▸ **Document images with source code**

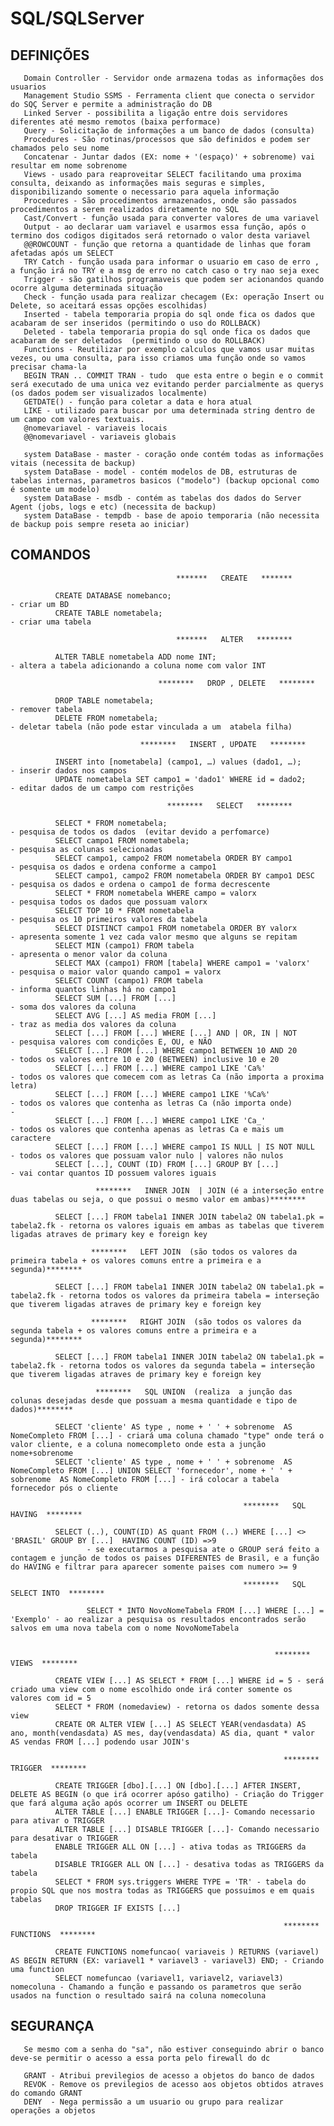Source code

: <h1>SQL/SQLServer</h1>

<h2>DEFINIÇÕES</h2>

       Domain Controller - Servidor onde armazena todas as informações dos usuarios 
       Management Studio SSMS - Ferramenta client que conecta o servidor do SQÇ Server e permite a administração do DB
       Linked Server - possibilita a ligação entre dois servidores diferentes até mesmo remotos (baixa performace)
       Query - Solicitação de informações a um banco de dados (consulta)
       Procedures - São rotinas/processos que são definidos e podem ser chamados pelo seu nome
       Concatenar - Juntar dados (EX: nome + '(espaço)' + sobrenome) vai resultar em nome sobrenome
       Views - usado para reaproveitar SELECT facilitando uma proxima consulta, deixando as informações mais seguras e simples, disponibilizando somente o necessario para aquela informação 
       Procedures - São procedimentos armazenados, onde são passados procedimentos a serem realizados diretamente no SQL 
       Cast/Convert - função usada para converter valores de uma variavel
       Output - ao declarar uam variavel e usarmos essa função, após o termino dos codigos digitados será retornado o valor desta variavel
       @@ROWCOUNT - função que retorna a quantidade de linhas que foram afetadas após um SELECT
       TRY Catch - função usada para informar o usuario em caso de erro , a função irá no TRY e a msg de erro no catch caso o try nao seja exec
       Trigger - são gatilhos programaveis que podem ser acionandos quando ocorre alguma determinada situação
       Check - função usada para realizar checagem (Ex: operação Insert ou Delete, so aceitará essas opções escolhidas)
       Inserted - tabela temporaria propia do sql onde fica os dados que acabaram de ser inseridos (permitindo o uso do ROLLBACK)
       Deleted - tabela temporaria propia do sql onde fica os dados que acabaram de ser deletados  (permitindo o uso do ROLLBACK)
       Functions - Reutilizar por exemplo calculos que vamos usar muitas vezes, ou uma consulta, para isso criamos uma função onde so vamos precisar chama-la 
       BEGIN TRAN .. COMMIT TRAN - tudo  que esta entre o begin e o commit será executado de uma unica vez evitando perder parcialmente as querys (os dados podem ser visualizados localmente)
       GETDATE() - função para coletar a data e hora atual
       LIKE - utilizado para buscar por uma determinada string dentro de um campo com valores textuais.
       @nomevariavel - variaveis locais
       @@nomevariavel - variaveis globais
       
       system DataBase - master - coração onde contém todas as informações vitais (necessita de backup)
       system DataBase - model - contém modelos de DB, estruturas de tabelas internas, parametros basicos ("modelo") (backup opcional como é somente um modelo)
       system DataBase - msdb - contém as tabelas dos dados do Server Agent (jobs, logs e etc) (necessita de backup)
       system DataBase - tempdb - base de apoio temporaria (não necessita de backup pois sempre reseta ao iniciar) 
       
<h2>COMANDOS</h2>

                                         *******   CREATE   *******
                                   
              CREATE DATABASE nomebanco;                                  - criar um BD
              CREATE TABLE nometabela;                                    - criar uma tabela

                                         *******   ALTER   ********  
                                   
              ALTER TABLE nometabela ADD nome INT;                        - altera a tabela adicionando a coluna nome com valor INT

                                     ********   DROP , DELETE   ********
                            
              DROP TABLE nometabela;                                      - remover tabela
              DELETE FROM nometabela;                                     - deletar tabela (não pode estar vinculada a um  atabela filha)

                                 ********   INSERT , UPDATE   ********   
                            
              INSERT into [nometabela] (campo1, …) values (dado1, …);     - inserir dados nos campos             
              UPDATE nometabela SET campo1 = 'dado1' WHERE id = dado2;    - editar dados de um campo com restrições            

                                       ********   SELECT   ********
                                   
              SELECT * FROM nometabela;                                   - pesquisa de todos os dados  (evitar devido a perfomarce)
              SELECT campo1 FROM nometabela;                              - pesquisa as colunas selecionadas  
              SELECT campo1, campo2 FROM nometabela ORDER BY campo1       - pesquisa os dados e ordena conforme a campo1
              SELECT campo1, campo2 FROM nometabela ORDER BY campo1 DESC  - pesquisa os dados e ordena o campo1 de forma decrescente
              SELECT * FROM nometabela WHERE campo = valorx               - pesquisa todos os dados que possuam valorx
              SELECT TOP 10 * FROM nometabela                             - pesquisa os 10 primeiros valores da tabela
              SELECT DISTINCT campo1 FROM nometabela ORDER BY valorx      - apresenta somente 1 vez cada valor mesmo que alguns se repitam
              SELECT MIN (campo1) FROM tabela                             - apresenta o menor valor da coluna 
              SELECT MAX (campo1) FROM [tabela] WHERE campo1 = 'valorx'   - pesquisa o maior valor quando campo1 = valorx
              SELECT COUNT (campo1) FROM tabela                           - informa quantos linhas há no campo1
              SELECT SUM [...] FROM [...]                                 - soma dos valores da coluna
              SELECT AVG [...] AS media FROM [...]                        - traz as media dos valores da coluna 
              SELECT [...] FROM [...] WHERE [...] AND | OR, IN | NOT      - pesquisa valores com condições E, OU, e NÃO 
              SELECT [...] FROM [...] WHERE campo1 BETWEEN 10 AND 20      - todos os valores entre 10 e 20 (BETWEEN) inclusive 10 e 20
              SELECT [...] FROM [...] WHERE campo1 LIKE 'Ca%'             - todos os valores que comecem com as letras Ca (não importa a proxima letra) 
              SELECT [...] FROM [...] WHERE campo1 LIKE '%Ca%'            - todos os valores que contenha as letras Ca (não importa onde)                        - 
              SELECT [...] FROM [...] WHERE campo1 LIKE 'Ca_'             - todos os valores que contenha apenas as letras Ca e mais um caractere 
              SELECT [...] FROM [...] WHERE campo1 IS NULL | IS NOT NULL  - todos os valores que possuam valor nulo | valores não nulos 
              SELECT [...], COUNT (ID) FROM [...] GROUP BY [...]          - vai contar quantos ID possuem valores iguais 

                       ********   INNER JOIN  | JOIN (é a interseção entre duas tabelas ou seja, o que possui o mesmo valor em ambas)********
                       
              SELECT [...] FROM tabela1 INNER JOIN tabela2 ON tabela1.pk = tabela2.fk - retorna os valores iguais em ambas as tabelas que tiverem ligadas atraves de primary key e foreign key 

                      ********   LEFT JOIN  (são todos os valores da primeira tabela + os valores comuns entre a primeira e a segunda)********

              SELECT [...] FROM tabela1 INNER JOIN tabela2 ON tabela1.pk = tabela2.fk - retorna todos os valores da primeira tabela = interseção que tiverem ligadas atraves de primary key e foreign key
                     
                      ********   RIGHT JOIN  (são todos os valores da segunda tabela + os valores comuns entre a primeira e a segunda)********

              SELECT [...] FROM tabela1 INNER JOIN tabela2 ON tabela1.pk = tabela2.fk - retorna todos os valores da segunda tabela = interseção que tiverem ligadas atraves de primary key e foreign key

                       ********   SQL UNION  (realiza  a junção das colunas desejadas desde que possuam a mesma quantidade e tipo de dados)********

              SELECT 'cliente' AS type , nome + ' ' + sobrenome  AS NomeCompleto FROM [...] - criará uma coluna chamado "type" onde terá o valor cliente, e a coluna nomecompleto onde esta a junção nome+sobrenome
              SELECT 'cliente' AS type , nome + ' ' + sobrenome  AS NomeCompleto FROM [...] UNION SELECT 'fornecedor', nome + ' ' + sobrenome  AS NomeCompleto FROM [...] - irá colocar a tabela fornecedor pós o cliente

                                                        ********   SQL HAVING  ********

              SELECT (..), COUNT(ID) AS quant FROM (..) WHERE [...] <> 'BRASIL' GROUP BY [...]  HAVING COUNT (ID) =>9 
                     - se executarmos a pesquisa ate o GROUP será feito a contagem e junção de todos os paises DIFERENTES de Brasil, e a função do HAVING e filtrar para aparecer somente paises com numero >= 9  

                                                        ********   SQL SELECT INTO  ********

                     SELECT * INTO NovoNomeTabela FROM [...] WHERE [...] = 'Exemplo' - ao realizar a pesquisa os resultados encontrados serão salvos em uma nova tabela com o nome NovoNomeTabela

                     
                                                               ********  VIEWS  ********
              
              CREATE VIEW [...] AS SELECT * FROM [...] WHERE id = 5 - será criado uma view com o nome escolhido onde irá conter somente os valores com id = 5
              SELECT * FROM (nomedaview) - retorna os dados somente dessa view
              CREATE OR ALTER VIEW [...] AS SELECT YEAR(vendasdata) AS ano, month(vendasdata) AS mes, day(vendasdata) AS dia, quant * valor AS vendas FROM [...] podendo usar JOIN's
              
                                                                 ********  TRIGGER  ********

              CREATE TRIGGER [dbo].[...] ON [dbo].[...] AFTER INSERT, DELETE AS BEGIN (o que irá ocorrer apóso gatilho) - Criação do Trigger que fará alguma ação após ocorrer um INSERT ou DELETE
              ALTER TABLE [...] ENABLE TRIGGER [...]- Comando necessario para ativar o TRIGGER
              ALTER TABLE [...] DISABLE TRIGGER [...]- Comando necessario para desativar o TRIGGER 
              ENABLE TRIGGER ALL ON [...] - ativa todas as TRIGGERS da tabela
              DISABLE TRIGGER ALL ON [...] - desativa todas as TRIGGERS da tabela
              SELECT * FROM sys.triggers WHERE TYPE = 'TR' - tabela do propio SQL que nos mostra todas as TRIGGERS que possuimos e em quais tabelas
              DROP TRIGGER IF EXISTS [...]
              
                                                                 ********  FUNCTIONS  ********

              CREATE FUNCTIONS nomefuncao( variaveis ) RETURNS (variavel) AS BEGIN RETURN (EX: variavel1 * variavel3 - variavel3) END; - Criando uma function
              SELECT nomefuncao (variavel1, variavel2, variavel3) nomecoluna - Chamando a função e passando os parametros que serão usados na function o resultado sairá na coluna nomecoluna

  
<H2>SEGURANÇA</h2>

       Se mesmo com a senha do "sa", não estiver conseguindo abrir o banco deve-se permitir o acesso a essa porta pelo firewall do dc

       GRANT - Atribui previlegios de acesso a objetos do banco de dados
       REVOK - Remove os previlegios de acesso aos objetos obtidos atraves do comando GRANT
       DENY  - Nega permissão a um usuario ou grupo para realizar operações a objetos
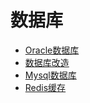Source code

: # 数据库
- [Oracle数据库](./Oracle数据库/)
- [数据库改造](./数据库改造/)
- [Mysql数据库](./Mysql数据库/)
- [Redis缓存](./Redis缓存/)
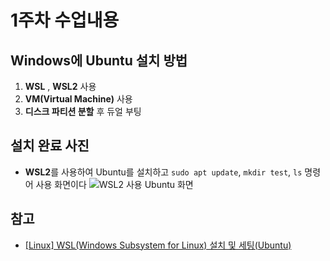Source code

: # 1주차 수업내용

## Windows에 Ubuntu 설치 방법

1. **WSL** , **WSL2** 사용
2. **VM(Virtual Machine)** 사용
3. **디스크 파티션 분할** 후 듀얼 부팅

## 설치 완료 사진
- **WSL2**를 사용하여 Ubuntu를 설치하고 ``sudo apt update``, ``mkdir test``, ``ls`` 명령어 사용 화면이다
![WSL2 사용 Ubuntu 화면](https://github.com/user-attachments/assets/5435b528-4d36-44b2-bb45-a4dc2a184486)

## 참고 
- [[Linux] WSL(Windows Subsystem for Linux) 설치 및 세팅(Ubuntu)](https://backendcode.tistory.com/255)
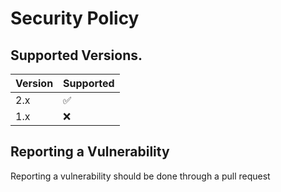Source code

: # Security Policy

## Supported Versions.

| Version | Supported          |
| ------- | ------------------ |
| 2.x   | :white_check_mark: |
| 1.x   | :x:                |

## Reporting a Vulnerability

Reporting a vulnerability should be done through a pull request
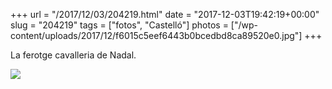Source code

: +++
url = "/2017/12/03/204219.html"
date = "2017-12-03T19:42:19+00:00"
slug = "204219"
tags = ["fotos", "Castelló"]
photos = ["/wp-content/uploads/2017/12/f6015c5eef6443b0bcedbd8ca89520e0.jpg"]
+++

La ferotge cavalleria de Nadal.

<img src="/wp-content/uploads/2017/12/f6015c5eef6443b0bcedbd8ca89520e0.jpg" class="img-responsive">
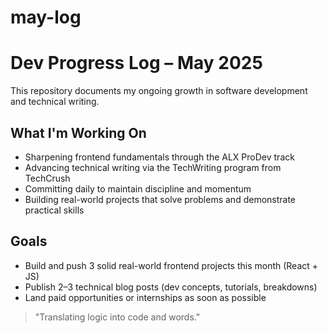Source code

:# may-log
# Dev Progress Log – May 2025

This repository documents my ongoing growth in software development and technical writing.

## What I'm Working On

- Sharpening frontend fundamentals through the ALX ProDev track  
- Advancing technical writing via the TechWriting program from TechCrush  
- Committing daily to maintain discipline and momentum  
- Building real-world projects that solve problems and demonstrate practical skills  

## Goals

- Build and push 3 solid real-world frontend projects this month (React + JS)
- Publish 2–3 technical blog posts (dev concepts, tutorials, breakdowns)
- Land paid opportunities or internships as soon as possible

> "Translating logic into code and words."
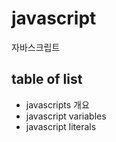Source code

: # javascript
자바스크립트

## table of list
* javascripts 개요
* javascript variables
* javascript literals
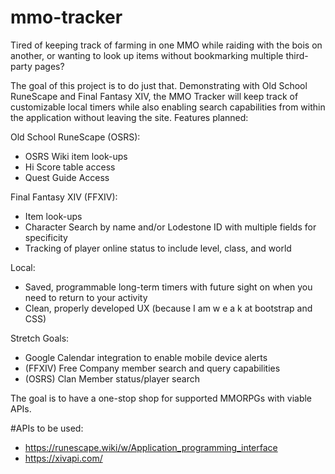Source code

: # mmo-tracker

Tired of keeping track of farming in one MMO while raiding with the bois on another, or wanting to look up items without bookmarking multiple third-party pages?

The goal of this project is to do just that. Demonstrating with Old School RuneScape and Final Fantasy XIV, the MMO Tracker will keep track of customizable local timers while also enabling search capabilities from within the application without leaving the site. Features planned:

Old School RuneScape (OSRS):
  - OSRS Wiki item look-ups
  - Hi Score table access
  - Quest Guide Access

Final Fantasy XIV (FFXIV):
  - Item look-ups
  - Character Search by name and/or Lodestone ID with multiple fields for specificity
  - Tracking of player online status to include level, class, and world
  
Local:
  - Saved, programmable long-term timers with future sight on when you need to return to your activity
  - Clean, properly developed UX (because I am w e a k at bootstrap and CSS)

Stretch Goals:
  - Google Calendar integration to enable mobile device alerts
  - (FFXIV) Free Company member search and query capabilities
  - (OSRS) Clan Member status/player search
  
 The goal is to have a one-stop shop for supported MMORPGs with viable APIs.

#APIs to be used:
- https://runescape.wiki/w/Application_programming_interface
- https://xivapi.com/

▸ **Work instructions**
Only the lines from the first line of the entries through the line containing "BEGIN TRAN .." should be output, exactly as they are, without pictures.

▸ **Task output**
Source code

: <h1>SQL/SQLServer</h1>

<h2>DEFINIÇÕES</h2>

       Domain Controller - Servidor onde armazena todas as informações dos usuarios 
       Management Studio SSMS - Ferramenta client que conecta o servidor do SQÇ Server e permite a administração do DB
       Linked Server - possibilita a ligação entre dois servidores diferentes até mesmo remotos (baixa performace)
       Query - Solicitação de informações a um banco de dados (consulta)
       Procedures - São rotinas/processos que são definidos e podem ser chamados pelo seu nome
       Concatenar - Juntar dados (EX: nome + '(espaço)' + sobrenome) vai resultar em nome sobrenome
       Views - usado para reaproveitar SELECT facilitando uma proxima consulta, deixando as informações mais seguras e simples, disponibilizando somente o necessario para aquela informação 
       Procedures - São procedimentos armazenados, onde são passados procedimentos a serem realizados diretamente no SQL 
       Cast/Convert - função usada para converter valores de uma variavel
       Output - ao declarar uam variavel e usarmos essa função, após o termino dos codigos digitados será retornado o valor desta variavel
       @@ROWCOUNT - função que retorna a quantidade de linhas que foram afetadas após um SELECT
       TRY Catch - função usada para informar o usuario em caso de erro , a função irá no TRY e a msg de erro no catch caso o try nao seja exec
       Trigger - são gatilhos programaveis que podem ser acionandos quando ocorre alguma determinada situação
       Check - função usada para realizar checagem (Ex: operação Insert ou Delete, so aceitará essas opções escolhidas)
       Inserted - tabela temporaria propia do sql onde fica os dados que acabaram de ser inseridos (permitindo o uso do ROLLBACK)
       Deleted - tabela temporaria propia do sql onde fica os dados que acabaram de ser deletados  (permitindo o uso do ROLLBACK)
       Functions - Reutilizar por exemplo calculos que vamos usar muitas vezes, ou uma consulta, para isso criamos uma função onde so vamos precisar chama-la 
       BEGIN TRAN .. COMMIT TRAN - tudo  que esta entre o begin e o commit será executado de uma unica vez evitando perder parcialmente as querys (os dados podem ser visualizados localmente)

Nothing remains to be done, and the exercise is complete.